** Opening Records for the task block **
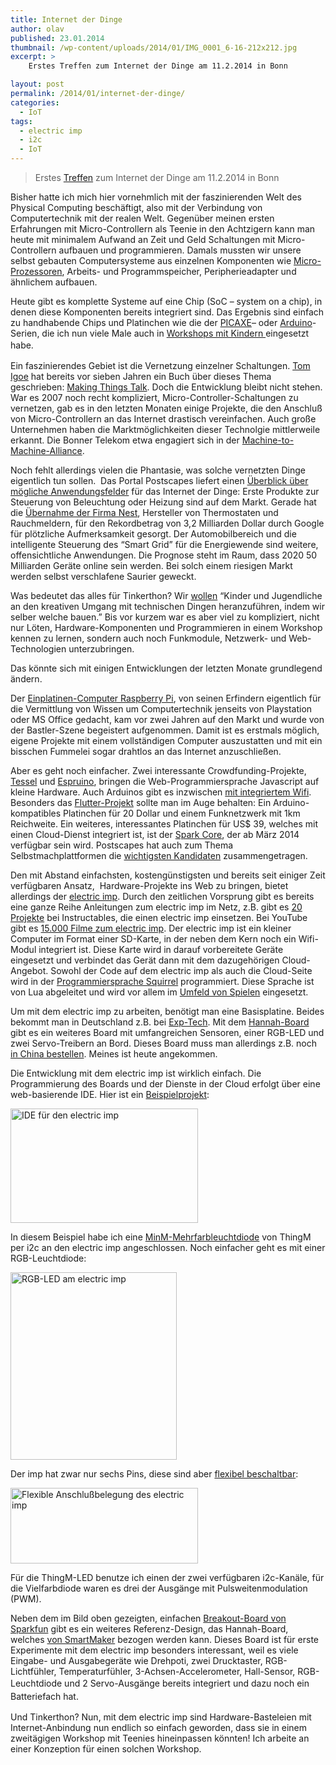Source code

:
 ```yaml
---
title: Internet der Dinge
author: olav
published: 23.01.2014
thumbnail: /wp-content/uploads/2014/01/IMG_0001_6-16-212x212.jpg
excerpt: >
    Erstes Treffen zum Internet der Dinge am 11.2.2014 in Bonn

layout: post
permalink: /2014/01/internet-der-dinge/
categories:
  - IoT
tags:
  - electric imp
  - i2c
  - IoT
---
```

> Erstes [Treffen][1] zum Internet der Dinge am 11.2.2014 in Bonn

Bisher hatte ich mich hier vornehmlich mit der faszinierenden Welt des Physical Computing beschäftigt, also mit der Verbindung von Computertechnik mit der realen Welt. Gegenüber meinen ersten Erfahrungen mit Micro-Controllern als Teenie in den Achtzigern kann man heute mit minimalem Aufwand an Zeit und Geld Schaltungen mit Micro-Controllern aufbauen und programmieren. Damals mussten wir unsere selbst gebauten Computersysteme aus einzelnen Komponenten wie [Micro-Prozessoren][2], Arbeits- und Programmspeicher, Peripherieadapter und ähnlichem aufbauen.

Heute gibt es komplette Systeme auf eine Chip (SoC &#8211; system on a chip), in denen diese Komponenten bereits integriert sind. Das Ergebnis sind einfach zu handhabende Chips und Platinchen wie die der [PICAXE][3]&#8211; oder [Arduino][4]-Serien, die ich nun viele Male auch in [Workshops mit Kindern ][5]eingesetzt habe.<span style="line-height: 1.5em;"> </span>

Ein faszinierendes Gebiet ist die Vernetzung einzelner Schaltungen. [Tom Igoe][6] hat bereits vor sieben Jahren ein Buch über dieses Thema geschrieben: [Making Things Talk][7]. Doch die Entwicklung bleibt nicht stehen. War es 2007 noch recht kompliziert, Micro-Controller-Schaltungen zu vernetzen, gab es in den letzten Monaten einige Projekte, die den Anschluß von Micro-Controllern an das Internet drastisch vereinfachen. Auch große Unternehmen haben die Marktmöglichkeiten dieser Technolgie mittlerweile erkannt. Die Bonner Telekom etwa engagiert sich in der [Machine-to-Machine-Alliance][8].

Noch fehlt allerdings vielen die Phantasie, was solche vernetzten Dinge eigentlich tun sollen.  Das Portal Postscapes liefert einen [Überblick über mögliche Anwendungsfelder][9] für das Internet der Dinge: Erste Produkte zur Steuerung von Beleuchtung oder Heizung sind auf dem Markt. Gerade hat die [Übernahme der Firma Nest][10], Hersteller von Thermostaten und Rauchmeldern, für den Rekordbetrag von 3,2 Milliarden Dollar durch Google für plötzliche Aufmerksamkeit gesorgt. Der Automobilbereich und die intelligente Steuerung des &#8220;Smart Grid&#8221; für die Energiewende sind weitere, offensichtliche Anwendungen. Die Prognose steht im Raum, dass 2020 50 Milliarden Geräte online sein werden. Bei solch einem riesigen Markt werden selbst verschlafene Saurier geweckt.

Was bedeutet das alles für Tinkerthon? Wir [wollen][11] &#8220;Kinder und Jugendliche an den kreativen Umgang mit technischen Dingen heranzuführen, indem wir selber welche bauen.&#8221; Bis vor kurzem war es aber viel zu kompliziert, nicht nur Löten, Hardware-Komponenten und Programmieren in einem Workshop kennen zu lernen, sondern auch noch Funkmodule, Netzwerk- und Web-Technologien unterzubringen.

Das könnte sich mit einigen Entwicklungen der letzten Monate grundlegend ändern.

Der [Einplatinen-Computer Raspberry Pi][12], von seinen Erfindern eigentlich für die Vermittlung von Wissen um Computertechnik jenseits von Playstation oder MS Office gedacht, kam vor zwei Jahren auf den Markt und wurde von der Bastler-Szene begeistert aufgenommen. Damit ist es erstmals möglich, eigene Projekte mit einem vollständigen Computer auszustatten und mit ein bisschen Fummelei sogar drahtlos an das Internet anzuschließen.

Aber es geht noch einfacher. Zwei interessante Crowdfunding-Projekte, [Tessel][13] und [Espruino][14], bringen die Web-Programmiersprache Javascript auf kleine Hardware. Auch Arduinos gibt es inzwischen [mit integriertem Wifi][15]. Besonders das [Flutter-Projekt][16] sollte man im Auge behalten: Ein Arduino-kompatibles Platinchen für 20 Dollar und einem Funknetzwerk mit 1km Reichweite. Ein weiteres, interessantes Platinchen für US$ 39, welches mit einen Cloud-Dienst integriert ist, ist der [Spark Core][17], der ab März 2014 verfügbar sein wird. Postscapes hat auch zum Thema Selbstmachplattformen die [wichtigsten Kandidaten][18] zusammengetragen.

Den mit Abstand einfachsten, kostengünstigsten und bereits seit einiger Zeit verfügbaren Ansatz,  Hardware-Projekte ins Web zu bringen, bietet allerdings der [electric imp][19]. Durch den zeitlichen Vorsprung gibt es bereits eine ganze Reihe Anleitungen zum electric imp im Netz, z.B. gibt es [20 Projekte][20] bei Instructables, die einen electric imp einsetzen. Bei YouTube gibt es [15.000 Filme zum electric imp][21]. Der electric imp ist ein kleiner Computer im Format einer SD-Karte, in der neben dem Kern noch ein Wifi-Modul integriert ist. Diese Karte wird in darauf vorbereitete Geräte eingesetzt und verbindet das Gerät dann mit dem dazugehörigen Cloud-Angebot. Sowohl der Code auf dem electric imp als auch die Cloud-Seite wird in der [Programmiersprache Squirrel][22] programmiert. Diese Sprache ist von Lua abgeleitet und wird vor allem im [Umfeld von Spielen][23] eingesetzt.

Um mit dem electric imp zu arbeiten, benötigt man eine Basisplatine. Beides bekommt man in Deutschland z.B. bei [Exp-Tech][24]. Mit dem [Hannah-Board][25] gibt es ein weiteres Board mit umfangreichen Sensoren, einer RGB-LED und zwei Servo-Treibern an Bord. Dieses Board muss man allerdings z.B. noch [in China bestellen][26]. Meines ist heute angekommen.

Die Entwicklung mit dem electric imp ist wirklich einfach. Die Programmierung des Boards und der Dienste in der Cloud erfolgt über eine web-basierende IDE. Hier ist ein [Beispielprojekt][27]:

<a href="http://tinkerthon.de/wp-content/uploads/2014/01/Electric_Imp_-_IDE.png" rel="lightbox[871]" title="Internet der Dinge"><img class="size-medium wp-image-877 aligncenter" alt="IDE für den electric imp" src="http://tinkerthon.de/wp-content/uploads/2014/01/Electric_Imp_-_IDE-300x183.png" width="300" height="183" /></a>

In diesem Beispiel habe ich eine [MinM-Mehrfarbleuchtdiode][28] von ThingM per i2c an den electric imp angeschlossen. Noch einfacher geht es mit einer RGB-Leuchtdiode:

<a href="http://tinkerthon.de/wp-content/uploads/2014/01/IMG_0001_6-16.jpg" rel="lightbox[871]" title="Internet der Dinge"><img class="size-medium wp-image-878 aligncenter" alt="RGB-LED am electric imp" src="http://tinkerthon.de/wp-content/uploads/2014/01/IMG_0001_6-16-266x300.jpg" width="266" height="300" /></a>

Der imp hat zwar nur sechs Pins, diese sind aber [flexibel beschaltbar][29]:

<a href="http://tinkerthon.de/wp-content/uploads/2014/01/Electric_Imp_-_Imp_Pin_Mux-2.png" rel="lightbox[871]" title="Internet der Dinge"><img class="size-medium wp-image-879 aligncenter" alt="Flexible Anschlußbelegung des electric imp" src="http://tinkerthon.de/wp-content/uploads/2014/01/Electric_Imp_-_Imp_Pin_Mux-2-300x121.png" width="300" height="121" /></a>

Für die ThingM-LED benutze ich einen der zwei verfügbaren i2c-Kanäle, für die Vielfarbdiode waren es drei der Ausgänge mit Pulsweitenmodulation (PWM).

Neben dem im Bild oben gezeigten, einfachen [Breakout-Board von Sparkfun][30] gibt es ein weiteres Referenz-Design, das Hannah-Board, welches [von SmartMaker][26] bezogen werden kann. Dieses Board ist für erste Experimente mit dem electric imp besonders interessant, weil es viele Eingabe- und Ausgabegeräte wie Drehpoti, zwei Drucktaster, RGB-Lichtfühler, Temperaturfühler, 3-Achsen-Accelerometer, Hall-Sensor, RGB-Leuchtdiode und 2 Servo-Ausgänge<span style="line-height: 1.5em;"> bereits integriert und dazu noch ein Batteriefach hat.</span>

Und Tinkerthon? Nun, mit dem electric imp sind Hardware-Basteleien mit Internet-Anbindung nun endlich so einfach geworden, dass sie in einem zweitägigen Workshop mit Teenies hineinpassen könnten! Ich arbeite an einer Konzeption für einen solchen Workshop.

 [1]: http://www.meetup.com/Internet-of-Things-Bonn/events/162208982/
 [2]: http://6502.org/
 [3]: http://www.picaxe.com/
 [4]: http://arduino.cc/
 [5]: http://tinkerthon.de/?s=workshop
 [6]: http://tigoe.net/
 [7]: http://www.oreilly.de/catalog/9780596510510/
 [8]: http://m2m-alliance.de/
 [9]: http://postscapes.com/internet-of-things-examples/
 [10]: http://www.heise.de/newsticker/meldung/Google-kauft-Heimvernetzer-Nest-fuer-3-2-Milliarden-Dollar-2084501.html
 [11]: http://tinkerthon.de/konzept/
 [12]: http://www.raspberrypi.org/
 [13]: http://tessel.io/
 [14]: http://www.espruino.com/
 [15]: http://arduino.cc/en/Main/ArduinoBoardYun
 [16]: http://www.flutterwireless.com/
 [17]: https://www.spark.io/
 [18]: http://postscapes.com/internet-of-things-diy
 [19]: http://electricimp.com/
 [20]: http://www.instructables.com/tag/type-id/category-technology/keyword-electric%20imp/
 [21]: http://www.youtube.com/results?search_query=electric+imp
 [22]: http://squirrel-lang.org/
 [23]: http://en.wikipedia.org/wiki/Squirrel_(programming_language)#Games_using_Squirrel
 [24]: http://www.exp-tech.de/Shields/Electric-Imp-Breakout.html
 [25]: http://electricimp.com/docs/hardware/resources/reference-designs/hannah/
 [26]: http://smartmaker.com/index.php/electric-imp/electric-imp-hannah-development-board.html
 [27]: https://github.com/tinkerthon/electricimp-blinkm
 [28]: http://thingm.com/products/blinkm-minm/
 [29]: http://electricimp.com/docs/hardware/imp/pinmux/
 [30]: https://www.sparkfun.com/products/11400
** Closing Records for the task block **
[Exercise]
The answer should be a number alone: how many lines of the entries hold the word "https"?

[Solution for this exercise]
3